- Born: July 27, 1967 (age 59) Shreveport, Louisiana, U.S.

Motocross career
- Years active: 1985 - 2005
- Teams: KTM, Honda
- Championships: 125cc - 1989 250cc - 1991
- Wins: 13

= Trampas Parker =

American motorcycle racer

Trampas Parker (born July 27, 1967) is an American former professional motocross racer. He competed in the AMA Motocross Championships in 1985 and 1986 and in the Motocross World Championships from 1988 to 2004. Parker is notable for being the first American racer to claim two motocross world championships.
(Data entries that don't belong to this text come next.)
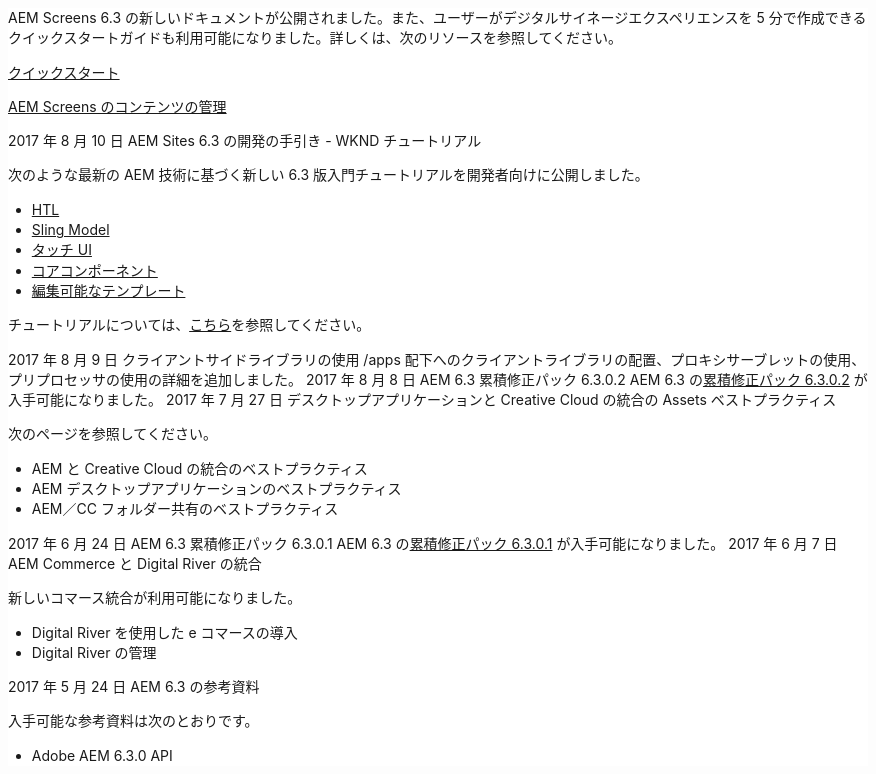    <td><p>AEM Screens 6.3 の新しいドキュメントが公開されました。また、ユーザーがデジタルサイネージエクスペリエンスを 5 分で作成できるクイックスタートガイドも利用可能になりました。詳しくは、次のリソースを参照してください。</p> <p><a href="https://helpx.adobe.com/experience-manager/6-3/sites/deploying/using/setting-up-a-basic-project-screens.html">クイックスタート</a></p> <p><a href="https://helpx.adobe.com/jp/experience-manager/6-3/sites/administering/using/administering-screens.html">AEM Screens のコンテンツの管理</a><br /> </p> </td> 
  </tr>
  <tr>
   <td>2017 年 8 月 10 日</td> 
   <td>AEM Sites 6.3 の開発の手引き - WKND チュートリアル</td> 
   <td><p>次のような最新の AEM 技術に基づく新しい 6.3 版入門チュートリアルを開発者向けに公開しました。</p> 
    <ul> 
     <li><a href="https://helpx.adobe.com/jp/experience-manager/htl/using/overview.html">HTL</a></li> 
     <li><a href="https://sling.apache.org/documentation/bundles/models.html">Sling Model</a></li> 
     <li><a href="https://helpx.adobe.com/jp/experience-manager/6-3/sites/developing/using/touch-ui-concepts.html">タッチ UI</a></li> 
     <li><a href="https://docs.adobe.com/content/help/ja/experience-manager-core-components/using/introduction.html">コアコンポーネント</a></li> 
     <li><a href="https://helpx.adobe.com/jp/experience-manager/6-3/sites/developing/using/page-templates-editable.html">編集可能なテンプレート</a></li> 
    </ul> <p>チュートリアルについては、<a href="https://helpx.adobe.com/jp/experience-manager/6-3/sites/developing/using/getting-started.html">こちら</a>を参照してください。</p> </td> 
  </tr>
  <tr>
   <td>2017 年 8 月 9 日</td> 
   <td>クライアントサイドライブラリの使用</td> 
   <td>/apps 配下へのクライアントライブラリの配置、プロキシサーブレットの使用、プリプロセッサの使用の詳細を追加しました。</td> 
  </tr>
  <tr>
   <td>2017 年 8 月 8 日</td> 
   <td>AEM 6.3 累積修正パック 6.3.0.2</td> 
   <td>AEM 6.3 の<a href="release-notes-aem-6-3-cumulative-fix-pack.md">累積修正パック 6.3.0.2</a> が入手可能になりました。</td> 
  </tr>
  <tr>
   <td>2017 年 7 月 27 日</td> 
   <td>デスクトップアプリケーションと Creative Cloud の統合の Assets ベストプラクティス</td> 
   <td><p>次のページを参照してください。</p> 
    <ul> 
     <li>AEM と Creative Cloud の統合のベストプラクティス</li> 
     <li>AEM デスクトップアプリケーションのベストプラクティス</li> 
     <li>AEM／CC フォルダー共有のベストプラクティス</li> 
    </ul> </td> 
  </tr>
  <tr>
   <td>2017 年 6 月 24 日</td> 
   <td>AEM 6.3 累積修正パック 6.3.0.1</td> 
   <td>AEM 6.3 の<a href="release-notes-aem-6-3-cumulative-fix-pack.md">累積修正パック 6.3.0.1</a> が入手可能になりました。</td> 
  </tr>
  <tr>
   <td>2017 年 6 月 7 日</td> 
   <td>AEM Commerce と Digital River の統合</td> 
   <td><p>新しいコマース統合が利用可能になりました。</p> 
    <ul> 
     <li>Digital River を使用した e コマースの導入</li> 
     <li>Digital River の管理</li> 
    </ul> </td> 
  </tr>
  <tr>
   <td>2017 年 5 月 24 日</td> 
   <td>AEM 6.3 の参考資料</td> 
   <td><p>入手可能な参考資料は次のとおりです。</p> 
    <ul> 
     <li>Adobe AEM 6.3.0 API</li>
He was inducted into the AMA Motorcycle Hall of Fame in 2007.

==Biography==
Born in Shreveport, Louisiana, Parker was the 1989 FIM world champion in the 125cc class on a KTM. In 1991 he won the 250 world championship on a Honda.
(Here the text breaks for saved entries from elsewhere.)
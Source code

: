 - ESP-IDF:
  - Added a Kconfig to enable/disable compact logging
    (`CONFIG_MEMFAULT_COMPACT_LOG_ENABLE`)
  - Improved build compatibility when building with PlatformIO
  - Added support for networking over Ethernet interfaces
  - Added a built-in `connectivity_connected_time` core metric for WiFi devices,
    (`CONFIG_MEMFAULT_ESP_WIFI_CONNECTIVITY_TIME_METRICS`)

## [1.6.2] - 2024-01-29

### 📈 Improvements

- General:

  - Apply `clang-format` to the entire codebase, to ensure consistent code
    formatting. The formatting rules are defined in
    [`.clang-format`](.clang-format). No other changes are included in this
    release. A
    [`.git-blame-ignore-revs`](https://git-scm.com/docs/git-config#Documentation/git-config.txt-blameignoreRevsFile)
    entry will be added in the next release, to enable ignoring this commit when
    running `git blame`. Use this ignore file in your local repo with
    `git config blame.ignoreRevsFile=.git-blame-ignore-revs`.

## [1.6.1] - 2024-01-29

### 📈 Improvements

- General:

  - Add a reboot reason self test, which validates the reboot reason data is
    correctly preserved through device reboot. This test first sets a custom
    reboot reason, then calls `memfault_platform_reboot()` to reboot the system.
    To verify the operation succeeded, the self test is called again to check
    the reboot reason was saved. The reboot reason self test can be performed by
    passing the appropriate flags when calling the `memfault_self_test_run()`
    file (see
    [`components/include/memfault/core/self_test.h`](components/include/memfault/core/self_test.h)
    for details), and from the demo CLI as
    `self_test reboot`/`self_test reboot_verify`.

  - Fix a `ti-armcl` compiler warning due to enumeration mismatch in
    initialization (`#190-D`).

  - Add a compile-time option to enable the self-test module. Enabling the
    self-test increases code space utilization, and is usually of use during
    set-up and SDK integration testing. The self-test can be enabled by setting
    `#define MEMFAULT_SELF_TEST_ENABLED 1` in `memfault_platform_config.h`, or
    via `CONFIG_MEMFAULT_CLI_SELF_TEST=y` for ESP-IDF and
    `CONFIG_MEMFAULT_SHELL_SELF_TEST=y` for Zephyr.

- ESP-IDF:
In 1995, Parker entered the premier 500cc class with KTM in an attempt to become the second competitor in FIM history after Eric Geboers to win motocross world championships in the three main displacement categories (125cc, 250cc and 500cc classes). He battled against Joël Smets on a four-stroke Husaberg, in a championship that wasn't decided until the final race of the season, when Smets was declared the champion with Parker as the first runner-up.